Electronic engineers have long known the power of simulated annealing: a stochastic optimisation procedure embedded in many CAD tools, used in such tasks as placement and routing [12]. In simulated annealing, a current imperfect candidate solution to the optimisation problem is randomly perturbed; if the random change is deemed to be not too deleterious (hopefully beneficial, occasionally) for the current stage of optimisation, then it is kept and our current candidate solution becomes the perturbed one. Otherwise, other random perturbations are tried until a not-too-deleterious one is found. This process of random variation with non-random selection is then iterated; all being well, a satisfactory solution is eventually obtained even if the initial starting-point was completely random.
The process described above satisfies an abstract definition of Darwinian evolution (selection acting on heritable variation), so the FPGA community is already extensively using an `evolutionary algorithm.' Various different families of evolutionary algorithm have been developed over the last three decades; notably Genetic Algorithms [3], Genetic Programming [4], Evolutionary Programming [1], and Evolution Strategies [6]. Some of these have a more obvious analogy with natural evolution, adding the strategy of maintaining a population of candidate solutions, with the possibility that two or more individuals in the population can be combined to produce an `offspring' (analogous to sexual recombination). Which evolutionary algorithm is best for a particular problem depends on the nature of the problem's search-space, and the subtleties of the evolutionary algorithm's detailed operation.
So an evolutionary algorithm can take an FPGA configuration corresponding to a circuit design, and gradually improve it (through a sequence of small adaptations) according to some `fitness' criterion. In the placement example, the fitness criterion might be a measure of circuit area, used to decide whether a perturbation in the design's placement should be selected. An interesting possibility now suggests itself. Rather than perturbing the placement of a predetermined fixed design, why not start from a completely random FPGA configuration, make the fitness criterion a measure of how close the chip's behaviour comes to meeting the specification for the desired circuit behaviour, and allow the evolutionary algorithm full freedom to manipulate the configuration? Then, the evolutionary algorithm would be performing all of circuit design and implementation automatically. Ideally, this would give the human designer more time to spend in the pub. In practice, it shifts the human's design task to the more abstract level of designing a fitness function which successfully guides the chosen evolutionary process to the desired goal, and this is no small feat. Usually there is also much work to be done in tailoring the evolutionary algorithm to the problem.

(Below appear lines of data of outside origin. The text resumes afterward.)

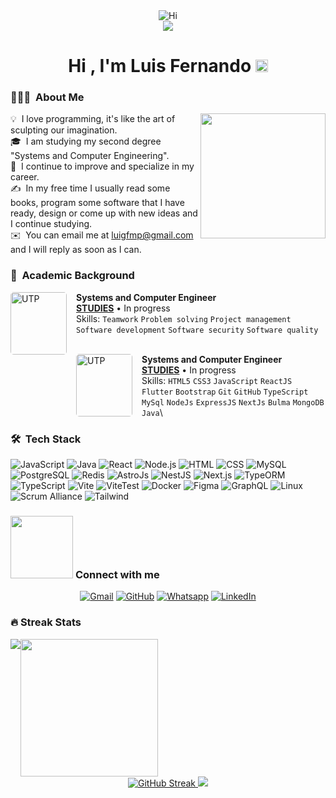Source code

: <div align="center">
  <img src="https://media.giphy.com/media/3ornk57KwDXf81rjWM/giphy.gif" alt="Hi"/>
</div>

<div align="center">
  <img src="https://readme-typing-svg.herokuapp.com?font=Fira+Code&pause=1000&color=F70079&random=true&width=435&lines=%2B2+years+of+experience+in+the+world+of+work;Systems+Engineer+%40Luis-FernandoMP;Design+and+programming+technician+%40Luis-FernandoMP;Inaudible+idea+presenter;Passionate+reader+of+poems;Non-profit+contributor+or+so+it+seems+hehe)](https://git.io/typing-svg" />
</div>

<h1 align="center"> Hi , I'm Luis Fernando
  <img src="https://media.giphy.com/media/hvRJCLFzcasrR4ia7z/giphy.gif" width="20">
</h1>

### 👨🏻‍💻 &nbsp;About Me

<img align="right" src="https://github.com/7oSkaaa/7oSkaaa/blob/main/Images/about_me.gif?raw=true" width="200" height="200" />

💡 &nbsp;I love programming, it's like the art of sculpting our imagination.\
🎓 &nbsp;I am studying my second degree "Systems and Computer Engineering".\
🌱 &nbsp;I continue to improve and specialize in my career.\
✍️ &nbsp;In my free time I usually read some books, program some software that I have ready, design or come up with new ideas and I continue studying.\
✉️ &nbsp;You can email me at luigfmp@gmail.com and I will reply as soon as I can.

### 🏫&nbsp; Academic Background

[<img align="left" height="100" width="90" alt="UTP" style="margin-right: 15px; border-radius: 5px;" src="https://media.licdn.com/dms/image/C560BAQGK4c4hUBu7vQ/company-logo_200_200/0/1630575848017/utp_universidad_tecnologica_del_peru_logo?e=2147483647&v=beta&t=gpfdB4p_zUdT4VvIOBBMO6jHxFsS1H0xidl_MP7M_GE"/>](https://www.utp.edu.pe)
**Systems and Computer Engineer** \
[**STUDIES**](https://www.utp.edu.pe) • In progress\
Skills: `Teamwork` `Problem solving` `Project management` `Software development` `Software security` `Software quality`\
<br/>

[<img align="left" height="100" width="90" alt="UTP" style="margin-right: 15px; border-radius: 5px;" src="https://encrypted-tbn0.gstatic.com/images?q=tbn:ANd9GcR_qFRmDURDPsGgseKS8lOfOOwBLGrHhieVcyv7XcjVs70LUMLL2MtxA4i6sPRtCzcuL7M&usqp=CAU"/>](https://institutocajas.edu.pe/)
**Systems and Computer Engineer** \
[**STUDIES**](https://institutocajas.edu.pe/) • In progress\
Skills: `HTML5` `CSS3` `JavaScript` `ReactJS` `Flutter` `Bootstrap` `Git` `GitHub` `TypeScript` `MySql` `NodeJs` `ExpressJS` `NextJs` `Bulma` `MongoDB` `Java`\

### 🛠 &nbsp;Tech Stack

![JavaScript](https://img.shields.io/badge/-JavaScript-05122A?style=flat&logo=javascript)
![Java](https://img.shields.io/badge/-Java-05122A?style=flat&logo=Java&logoColor=FFA518)
![React](https://img.shields.io/badge/-React-05122A?style=flat&logo=react)
![Node.js](https://img.shields.io/badge/-Node.js-05122A?style=flat&logo=node.js)
![HTML](https://img.shields.io/badge/-HTML-05122A?style=flat&logo=HTML5)
![CSS](https://img.shields.io/badge/-CSS-05122A?style=flat&logo=CSS3&logoColor=1572B6)
![MySQL](https://img.shields.io/badge/-MySQL-05122A?style=flat&logo=mysql&logoColor=00ffff)
![PostgreSQL](https://img.shields.io/badge/-PostgreSQL-05122A?style=flat&logo=postgresql)
![Redis](https://img.shields.io/badge/-Redis-05122A?style=flat&logo=redis)
![AstroJs](https://img.shields.io/badge/-astro-05122A?style=flat&logo=astro&logoColor=fff)
![NestJS](https://img.shields.io/badge/-NestJS-05122A?style=flat&logo=nestjs&logoColor=E0234E)
![Next.js](https://img.shields.io/badge/-Next.js-05122A?style=flat&logo=next.js&logoColor=fff)
![TypeORM](https://img.shields.io/badge/-TypeORM-05122A?style=flat&logo=typeorm)
![TypeScript](https://img.shields.io/badge/-TypeScript-05122A?style=flat&logo=typescript)
![Vite](https://img.shields.io/badge/-Vite-05122A?style=flat&logo=vite&logoColor=fff)
![ViteTest](https://img.shields.io/badge/-ViteTest-05122A?style=flat&logo=vite&logoColor=6E9F18)
![Docker](https://img.shields.io/badge/-Docker-05122A?style=flat&logo=docker)
![Figma](https://img.shields.io/badge/-Figma-05122A?style=flat&logo=figma)
![GraphQL](https://img.shields.io/badge/-GraphQL-05122A?style=flat&logo=graphql&logoColor=E10098)
![Linux](https://img.shields.io/badge/-Linux-05122A?style=flat&logo=linux)
![Scrum Alliance](https://img.shields.io/badge/-scrumalliance-05122A?style=flat&logo=scrumalliance&logoColor=00FFFF)
![Tailwind](https://img.shields.io/badge/-Tailwind-05122A?style=flat&logo=tailwindcss)

### <picture> <img src="https://github.com/7oSkaaa/7oSkaaa/blob/main/Images/Connect-with-me.gif?raw=true" width="100px"> </picture> Connect with me

<p align="center">
	<a href="mailto:luigfmp@gmail.com?subject=Consulta%20acerca%20de%20tu%20portafolio&body=Hola%20Luis!%20Mucho%20gusto,%20he%20visto%20tu%20portafolio%20y%20me%20encantaría%20charlar%20contigo."><img img src="https://img.shields.io/badge/gmail-%23EA4335.svg?style=plastic&logo=gmail&logoColor=white" alt="Gmail"/></a>
	<a href="https://github.com/Luis-Fernando-MP"><img src="https://img.shields.io/badge/github-%23181717.svg?style=plastic&logo=github&logoColor=white" alt="GitHub"/></a>
	<a href="https://wa.me/900757538?text=¡Hola Luis! Mucho gusto, he visto tu portafolio y me encantaría charlar contigo."><img src="https://img.shields.io/badge/whatsapp-%2325D366.svg?style=plastic&logo=whatsapp&logoColor=white" alt="Whatsapp"/></a>
	<a href="https://www.linkedin.com/in/luis-fernando-melgar-pizarro"><img src="https://img.shields.io/badge/linkedin-%230A66C2.svg?style=plastic&logo=linkedin&logoColor=white" alt="LinkedIn"/></a>
</p>

### 🔥 Streak Stats

  <div align="center">
      <div style="display:flex;">
        <img src="https://github-readme-stats.vercel.app/api/top-langs/?username=Luis-Fernando-MP&layout=compact&langs_count=8&theme=tokyonight&hide_border=true"/> 
        <img src="https://cdn.dribbble.com/users/1277312/screenshots/14733298/media/39b1045e593737587dd60e42c8422d1f.gif" width = 220px />
      </div>
    <a href="https://git.io/streak-stats">
      <img src="https://streak-stats.demolab.com?user=Luis-Fernando-MP&theme=tokyonight-duo&hide_border=true&date_format=M%20j%5B%2C%20Y%5D" alt="GitHub Streak" />
    </a>
    <a href="https://github-profile-trophy.vercel.app">
      <img src="https://github-profile-trophy.vercel.app/?username=Luis-Fernando-MP&layout=compact&theme=tokyonight&no-bg=true&no-frame=true&column=4&margin-w=15&margin-h=15"/>
    </a> 
  </div>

Not surprisingly, artificial evolution's promise as the ultimate in `design automation' is difficult to realise. Under names such as `evolvable hardware' and `evolutionary electronics,' significant research effort is now being directed into this area [5,2,7]. Some extremes of hype predict evolution `at electronic speeds' of staggeringly large and complex circuitry, exceeding what can be achieved by conventional methods. My own view is that the uses of evolutionary design lie primarily in exploring beyond the scope of conventional methods, not competing with them. For example, I do not anticipate the top-down design of digital circuits going out of fashion soon. Indeed, the size of circuits achieved through evolutionary methods has been rather modest so far.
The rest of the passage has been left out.